02:さよならルミナス神聖王国

 一体どこから駆けつけてきたのか、二人の人物が息を切らして立っている。


 一人は宮廷魔導師の頂点に立つ《護国の大魔導師》。

 中性的な顔立ちをした、金髪碧眼のエミリオ・クレセント様。


 もう一人は漆黒の髪に、深い海を思わせる青い目のフィルディス・クレセント様。

 彼は《剣聖》と讃えられる剣の達人。年齢はエミリオ様と同じ十八歳。


 系統は違えど、二人とも頭に『超』がつくほどの美形である。


「何事だ、お前たち。
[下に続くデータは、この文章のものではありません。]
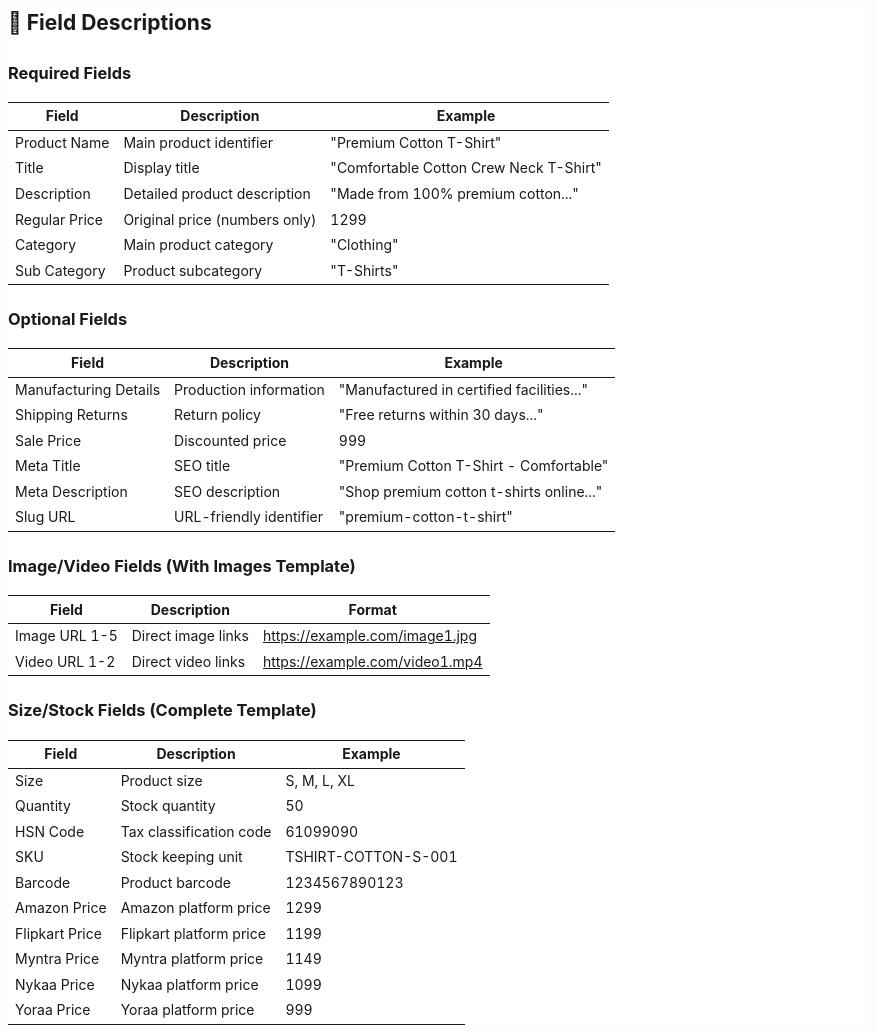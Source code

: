 ## 📝 Field Descriptions

### Required Fields
| Field | Description | Example |
|-------|-------------|---------|
| Product Name | Main product identifier | "Premium Cotton T-Shirt" |
| Title | Display title | "Comfortable Cotton Crew Neck T-Shirt" |
| Description | Detailed product description | "Made from 100% premium cotton..." |
| Regular Price | Original price (numbers only) | 1299 |
| Category | Main product category | "Clothing" |
| Sub Category | Product subcategory | "T-Shirts" |

### Optional Fields
| Field | Description | Example |
|-------|-------------|---------|
| Manufacturing Details | Production information | "Manufactured in certified facilities..." |
| Shipping Returns | Return policy | "Free returns within 30 days..." |
| Sale Price | Discounted price | 999 |
| Meta Title | SEO title | "Premium Cotton T-Shirt - Comfortable" |
| Meta Description | SEO description | "Shop premium cotton t-shirts online..." |
| Slug URL | URL-friendly identifier | "premium-cotton-t-shirt" |

### Image/Video Fields (With Images Template)
| Field | Description | Format |
|-------|-------------|--------|
| Image URL 1-5 | Direct image links | https://example.com/image1.jpg |
| Video URL 1-2 | Direct video links | https://example.com/video1.mp4 |

### Size/Stock Fields (Complete Template)
| Field | Description | Example |
|-------|-------------|---------|
| Size | Product size | S, M, L, XL |
| Quantity | Stock quantity | 50 |
| HSN Code | Tax classification code | 61099090 |
| SKU | Stock keeping unit | TSHIRT-COTTON-S-001 |
| Barcode | Product barcode | 1234567890123 |
| Amazon Price | Amazon platform price | 1299 |
| Flipkart Price | Flipkart platform price | 1199 |
| Myntra Price | Myntra platform price | 1149 |
| Nykaa Price | Nykaa platform price | 1099 |
| Yoraa Price | Yoraa platform price | 999 |
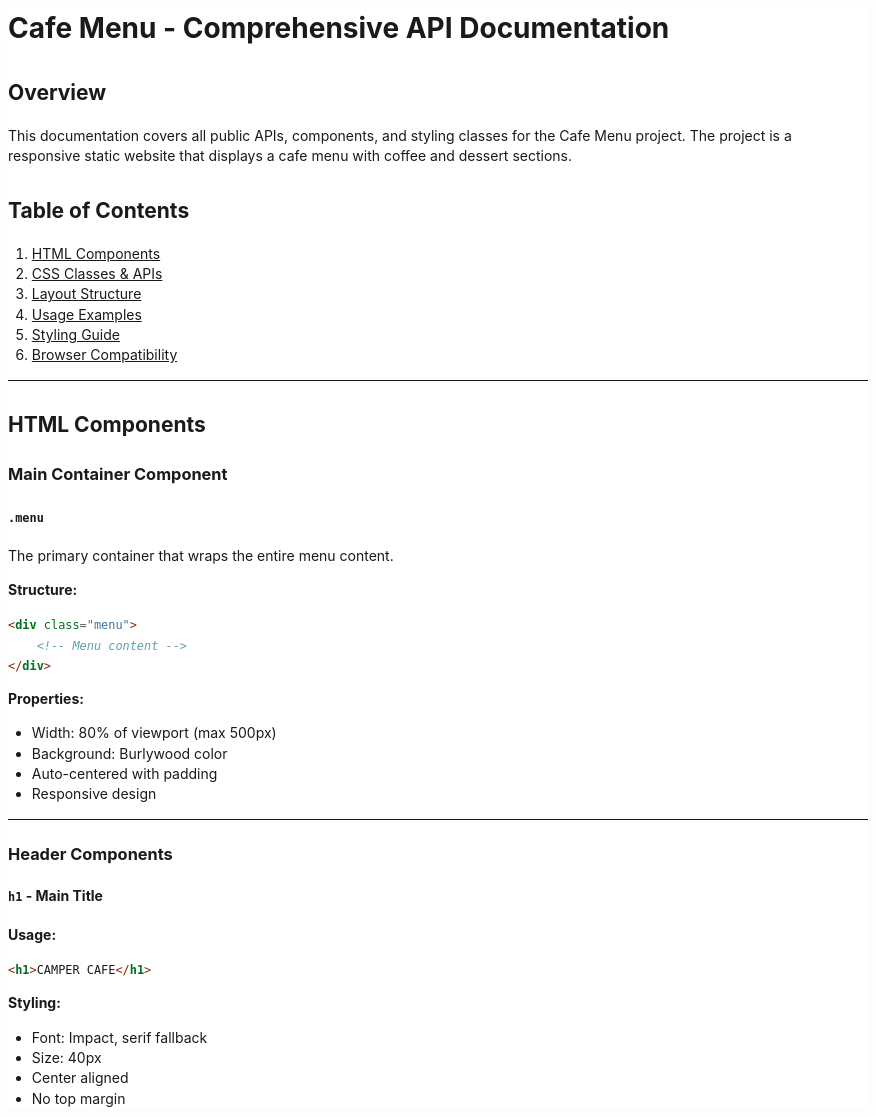 # Cafe Menu - Comprehensive API Documentation

## Overview

This documentation covers all public APIs, components, and styling classes for the Cafe Menu project. The project is a responsive static website that displays a cafe menu with coffee and dessert sections.

## Table of Contents

1. [HTML Components](#html-components)
2. [CSS Classes & APIs](#css-classes--apis)
3. [Layout Structure](#layout-structure)
4. [Usage Examples](#usage-examples)
5. [Styling Guide](#styling-guide)
6. [Browser Compatibility](#browser-compatibility)

---

## HTML Components

### Main Container Component

#### `.menu`
The primary container that wraps the entire menu content.

**Structure:**
```html
<div class="menu">
    <!-- Menu content -->
</div>
```

**Properties:**
- Width: 80% of viewport (max 500px)
- Background: Burlywood color
- Auto-centered with padding
- Responsive design

---

### Header Components

#### `h1` - Main Title
**Usage:**
```html
<h1>CAMPER CAFE</h1>
```

**Styling:**
- Font: Impact, serif fallback
- Size: 40px
- Center aligned
- No top margin
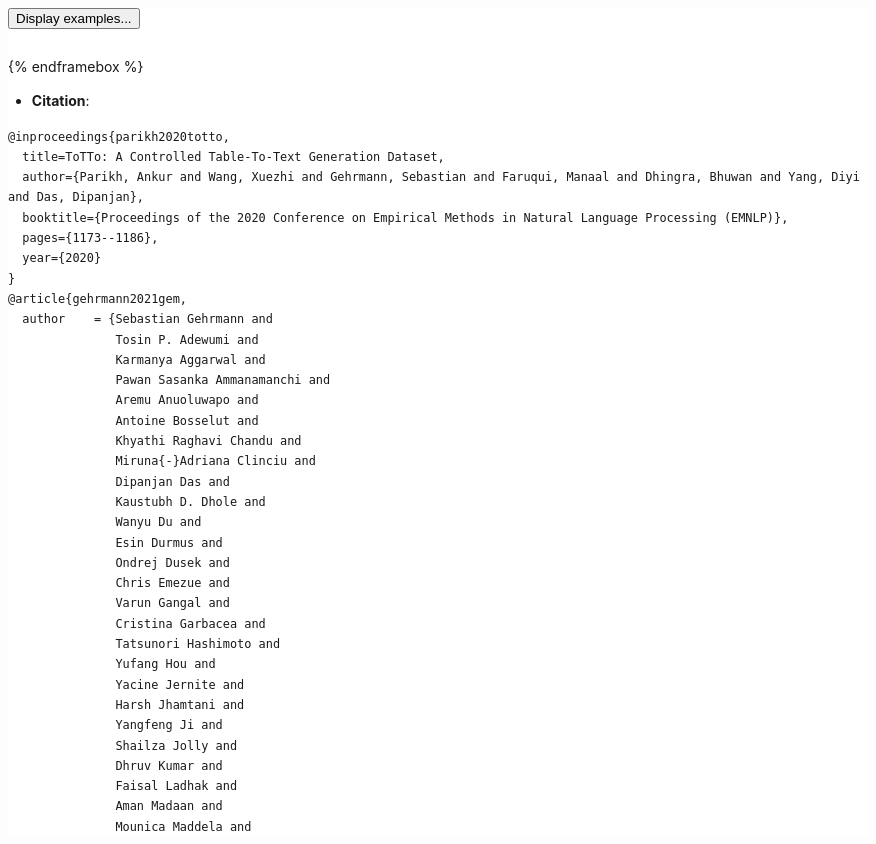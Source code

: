 <button id="displaydataframe">Display examples...</button>
<div id="dataframecontent" style="overflow-x:auto"></div>
<script src="https://www.gstatic.com/external_hosted/jquery2.min.js"></script>
<script>
var url = "https://storage.googleapis.com/tfds-data/visualization/dataframe/gem-totto-1.1.0.html";
$(document).ready(() => {
  $("#displaydataframe").click((event) => {
    // Disable the button after clicking (dataframe loaded only once).
    $("#displaydataframe").prop("disabled", true);

    // Pre-fetch and display the content
    $.get(url, (data) => {
      $("#dataframecontent").html(data);
    }).fail(() => {
      $("#dataframecontent").html(
        'Error loading examples. If the error persist, please open '
        + 'a new issue.'
      );
    });
  });
});
</script>

{% endframebox %}



*   **Citation**:

```
@inproceedings{parikh2020totto,
  title=ToTTo: A Controlled Table-To-Text Generation Dataset,
  author={Parikh, Ankur and Wang, Xuezhi and Gehrmann, Sebastian and Faruqui, Manaal and Dhingra, Bhuwan and Yang, Diyi and Das, Dipanjan},
  booktitle={Proceedings of the 2020 Conference on Empirical Methods in Natural Language Processing (EMNLP)},
  pages={1173--1186},
  year={2020}
}
@article{gehrmann2021gem,
  author    = {Sebastian Gehrmann and
               Tosin P. Adewumi and
               Karmanya Aggarwal and
               Pawan Sasanka Ammanamanchi and
               Aremu Anuoluwapo and
               Antoine Bosselut and
               Khyathi Raghavi Chandu and
               Miruna{-}Adriana Clinciu and
               Dipanjan Das and
               Kaustubh D. Dhole and
               Wanyu Du and
               Esin Durmus and
               Ondrej Dusek and
               Chris Emezue and
               Varun Gangal and
               Cristina Garbacea and
               Tatsunori Hashimoto and
               Yufang Hou and
               Yacine Jernite and
               Harsh Jhamtani and
               Yangfeng Ji and
               Shailza Jolly and
               Dhruv Kumar and
               Faisal Ladhak and
               Aman Madaan and
               Mounica Maddela and
```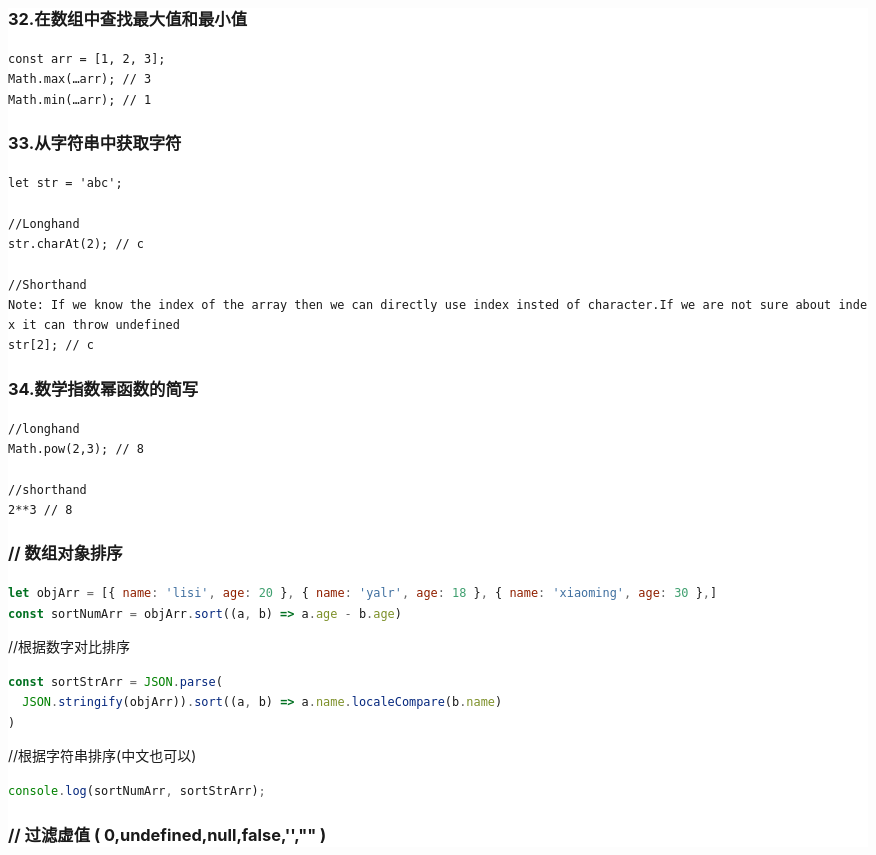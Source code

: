 ### 32.在数组中查找最大值和最小值

```
const arr = [1, 2, 3];
Math.max(…arr); // 3
Math.min(…arr); // 1
```

### 33.从字符串中获取字符

```
let str = 'abc';

//Longhand
str.charAt(2); // c

//Shorthand
Note: If we know the index of the array then we can directly use index insted of character.If we are not sure about index it can throw undefined
str[2]; // c
```

### 34.数学指数幂函数的简写

```
//longhand
Math.pow(2,3); // 8

//shorthand
2**3 // 8
```



### // 数组对象排序   

```js
let objArr = [{ name: 'lisi', age: 20 }, { name: 'yalr', age: 18 }, { name: 'xiaoming', age: 30 },]    
const sortNumArr = objArr.sort((a, b) => a.age - b.age) 
```

//根据数字对比排序    

```js
const sortStrArr = JSON.parse(
  JSON.stringify(objArr)).sort((a, b) => a.name.localeCompare(b.name)
)
```

 //根据字符串排序(中文也可以)    

```js
console.log(sortNumArr, sortStrArr);     
```

### // 过滤虚值 ( 0,undefined,null,false,'',"" )    


[^步骤]: 断点调试是指自己在程序的某一行设置一个断点，调试时，程序运行到这一行就会停住，然后你可以一步一步往下调试，调试过程中可以看各个变量当前的值，出错的话，调试到出错的代码行即显示错误，停下。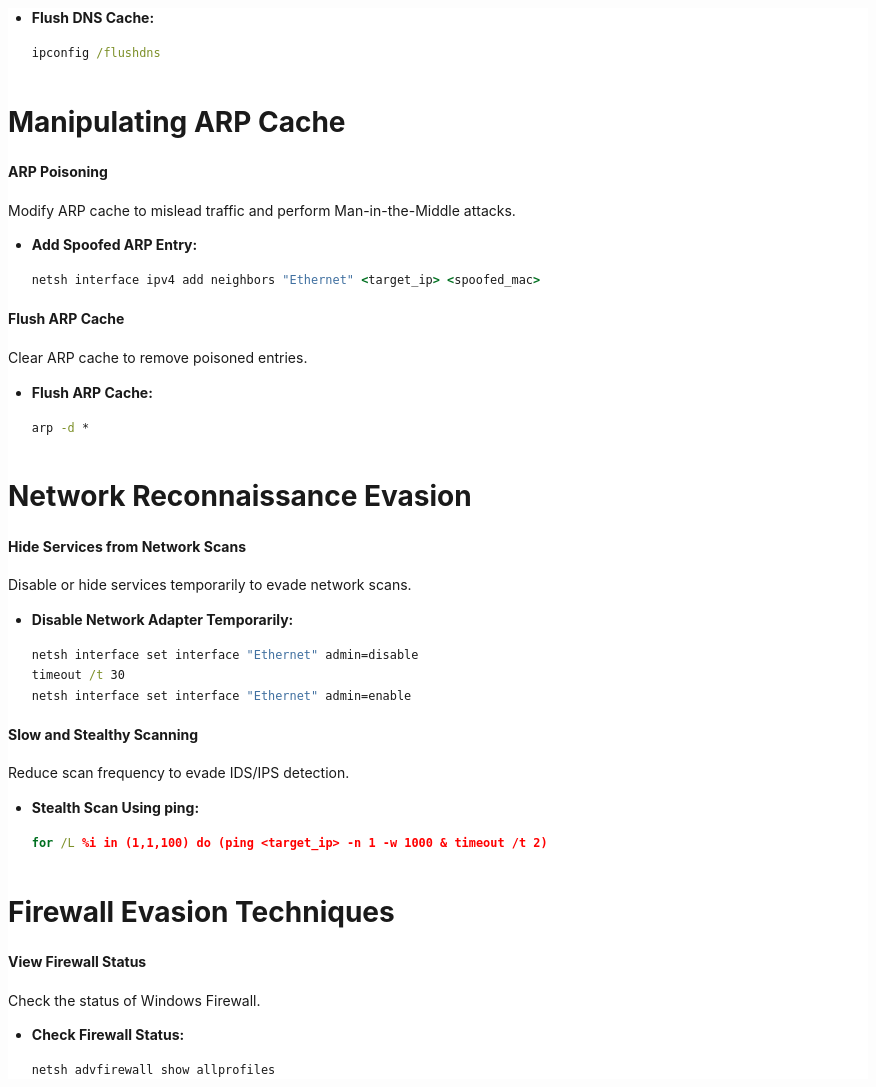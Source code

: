 - **Flush DNS Cache:**
  ```cmd
  ipconfig /flushdns
  ```

# Manipulating ARP Cache

#### ARP Poisoning
Modify ARP cache to mislead traffic and perform Man-in-the-Middle attacks.

- **Add Spoofed ARP Entry:**
  ```cmd
  netsh interface ipv4 add neighbors "Ethernet" <target_ip> <spoofed_mac>
  ```

#### Flush ARP Cache
Clear ARP cache to remove poisoned entries.

- **Flush ARP Cache:**
  ```cmd
  arp -d *
  ```

# Network Reconnaissance Evasion

#### Hide Services from Network Scans
Disable or hide services temporarily to evade network scans.

- **Disable Network Adapter Temporarily:**
  ```cmd
  netsh interface set interface "Ethernet" admin=disable
  timeout /t 30
  netsh interface set interface "Ethernet" admin=enable
  ```

#### Slow and Stealthy Scanning
Reduce scan frequency to evade IDS/IPS detection.

- **Stealth Scan Using ping:**
  ```cmd
  for /L %i in (1,1,100) do (ping <target_ip> -n 1 -w 1000 & timeout /t 2)
  ```

# Firewall Evasion Techniques

#### View Firewall Status
Check the status of Windows Firewall.

- **Check Firewall Status:**
  ```cmd
  netsh advfirewall show allprofiles
  ```
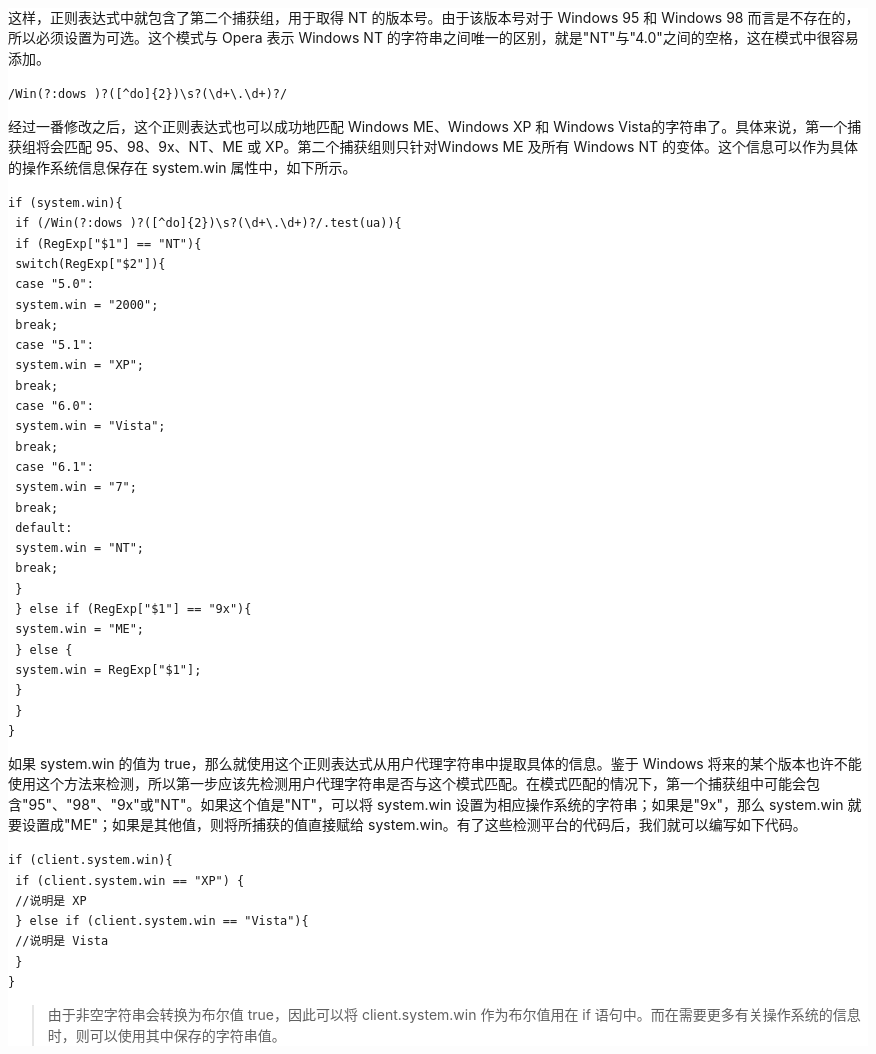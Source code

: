 这样，正则表达式中就包含了第二个捕获组，用于取得 NT 的版本号。由于该版本号对于 Windows 95 和 Windows 98 而言是不存在的，所以必须设置为可选。这个模式与 Opera 表示 Windows NT 的字符串之间唯一的区别，就是"NT"与"4.0"之间的空格，这在模式中很容易添加。

```
/Win(?:dows )?([^do]{2})\s?(\d+\.\d+)?/
```

经过一番修改之后，这个正则表达式也可以成功地匹配 Windows ME、Windows XP 和 Windows Vista的字符串了。具体来说，第一个捕获组将会匹配 95、98、9x、NT、ME 或 XP。第二个捕获组则只针对Windows ME 及所有 Windows NT 的变体。这个信息可以作为具体的操作系统信息保存在 system.win 属性中，如下所示。

```
if (system.win){
 if (/Win(?:dows )?([^do]{2})\s?(\d+\.\d+)?/.test(ua)){
 if (RegExp["$1"] == "NT"){
 switch(RegExp["$2"]){
 case "5.0":
 system.win = "2000";
 break;
 case "5.1":
 system.win = "XP";
 break;
 case "6.0":
 system.win = "Vista";
 break;
 case "6.1":
 system.win = "7";
 break;
 default:
 system.win = "NT";
 break;
 }
 } else if (RegExp["$1"] == "9x"){
 system.win = "ME";
 } else {
 system.win = RegExp["$1"];
 }
 }
}
```

如果 system.win 的值为 true，那么就使用这个正则表达式从用户代理字符串中提取具体的信息。鉴于 Windows 将来的某个版本也许不能使用这个方法来检测，所以第一步应该先检测用户代理字符串是否与这个模式匹配。在模式匹配的情况下，第一个捕获组中可能会包含"95"、"98"、"9x"或"NT"。如果这个值是"NT"，可以将 system.win 设置为相应操作系统的字符串；如果是"9x"，那么 system.win 就要设置成"ME"；如果是其他值，则将所捕获的值直接赋给 system.win。有了这些检测平台的代码后，我们就可以编写如下代码。

```
if (client.system.win){
 if (client.system.win == "XP") {
 //说明是 XP
 } else if (client.system.win == "Vista"){
 //说明是 Vista
 }
}
```

> 由于非空字符串会转换为布尔值 true，因此可以将 client.system.win 作为布尔值用在 if 语句中。而在需要更多有关操作系统的信息时，则可以使用其中保存的字符串值。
待てとはどういうことだ」

 国王は不快そうに片眉を上げた。

 

「謁見の許可を得ていないにも関わらず、この場に足を踏み入れた無礼をお許しください。しかし、聖女リーリエが冤罪を着せられ、国外追放の憂き目に遭いそうになっていると聞き、居ても立っても居られず参上した次第です」

 肩で息をしながら、フィルディス様は国王を睨みつけた。射殺さんばかりの強い眼差しで。


「冤罪ではない。証人がいる」

「その証人は嘘を言っています。リーリエが毒を盛ったなどという戯言を陛下は本気で信じておられるのですか? リーリエがそんなことをするわけがありません!」

 フィルディス様の怒声は、私の胸を震わせた。


「フィルディスの言う通りです。どうか再調査をお願い申し上げます」

 エミリオ様は玉座の前に進み出て跪いた。

 フィルディス様もエミリオ様の隣で跪き、頭を垂れる。


 ……フィルディス様たちは私の無実を信じてくださった。

 三年間の頑張りは決して無駄ではなかった。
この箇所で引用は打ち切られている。